LUNDBERG FAMILY FARMS: From Dust Bowl to Rice Bowl

Founders: Albert and Frances Lundberg Established in: 1937
Products: More than 200 products featuring 18 varieties of rice
Availability: U.S. and Canada at natural food stores, conventional supermarkets, and club stores Ownership: Family-Owned
Annual Revenue: Undisclosed, but rumored to be upwards of $50 million

AS WITNESS TO the devastating effects of the Dust Bowl—a result of poor soil management and shortsighted farming methods in the 1930s—farmer Albert Lundberg knew he’d have to do things differently when he and wife
Frances moved to California in 1937. Originally from Nebraska, the couple had learned the hard way the need to understand and respect the soil. Moreover, they were determined to pass that respect down to their four young boys. Albert began growing organic rice in the fertile Sacramento Valley using sustainable, ahead-of-its-time farming practices; all the while, he was teaching his children his personal philosophy: “Leave the land better than you found it.”

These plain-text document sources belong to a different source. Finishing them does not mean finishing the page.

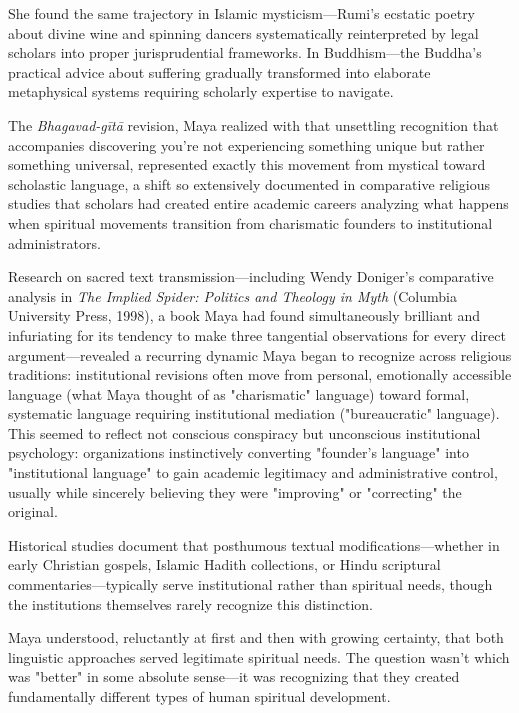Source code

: \documentclass[12pt,twoside]{book}
\begin{document}
She found the same trajectory in Islamic mysticism—Rumi's ecstatic poetry about divine wine and spinning dancers systematically reinterpreted by legal scholars into proper jurisprudential frameworks. In Buddhism—the Buddha's practical advice about suffering gradually transformed into elaborate metaphysical systems requiring scholarly expertise to navigate.

The \emph{Bhagavad-gītā} revision, Maya realized with that unsettling recognition that accompanies discovering you're not experiencing something unique but rather something universal, represented exactly this movement from mystical toward scholastic language, a shift so extensively documented in comparative religious studies that scholars had created entire academic careers analyzing what happens when spiritual movements transition from charismatic founders to institutional administrators.

Research on sacred text transmission—including Wendy Doniger's comparative analysis in \emph{The Implied Spider: Politics and Theology in Myth} (Columbia University Press, 1998), a book Maya had found simultaneously brilliant and infuriating for its tendency to make three tangential observations for every direct argument—revealed a recurring dynamic Maya began to recognize across religious traditions: institutional revisions often move from personal, emotionally accessible language (what Maya thought of as "charismatic" language) toward formal, systematic language requiring institutional mediation ("bureaucratic" language). This seemed to reflect not conscious conspiracy but unconscious institutional psychology: organizations instinctively converting "founder's language" into "institutional language" to gain academic legitimacy and administrative control, usually while sincerely believing they were "improving" or "correcting" the original.

Historical studies document that posthumous textual modifications—whether in early Christian gospels, Islamic Hadith collections, or Hindu scriptural commentaries—typically serve institutional rather than spiritual needs, though the institutions themselves rarely recognize this distinction.

Maya understood, reluctantly at first and then with growing certainty, that both linguistic approaches served legitimate spiritual needs. The question wasn't which was "better" in some absolute sense—it was recognizing that they created fundamentally different types of human spiritual development.
\end{document}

By the 1960s, those Lundberg sons—Eldon, Wendell, Harlan, and Homer—recognized they had something unique with their family’s eco-farmed rice. Rather than selling it to food companies that would simply mix it with conventionally grown rice, the brothers decided instead to sell it directly to the public. In turn, the Lundbergs built a mill with the intention of giving people a choice in their rice purchases…and the Lundberg Family Farms brand was born.

Today, the third and fourth generations carry on the Lund- berg legacy. A leader in organic and sustainable farming prac- tices, the Lundbergs use eco-positive methods on their nearly 6,000 acres of land. (A carefully selected network of farmers grows Lundberg rice on an additional 12,000 acres.) About 75% of the brand’s more than 200 products are made from certified organic rice. And Lundberg Family Farms’ products are non-GMO, and were even among the first branded products to be officially Non-GMO Verified. Each step is just one more way the newer generations carry on the philosophy handed down to them. After all, finding ways to improve the land and protect the environment isn’t just their way of life; it’s in their DNA.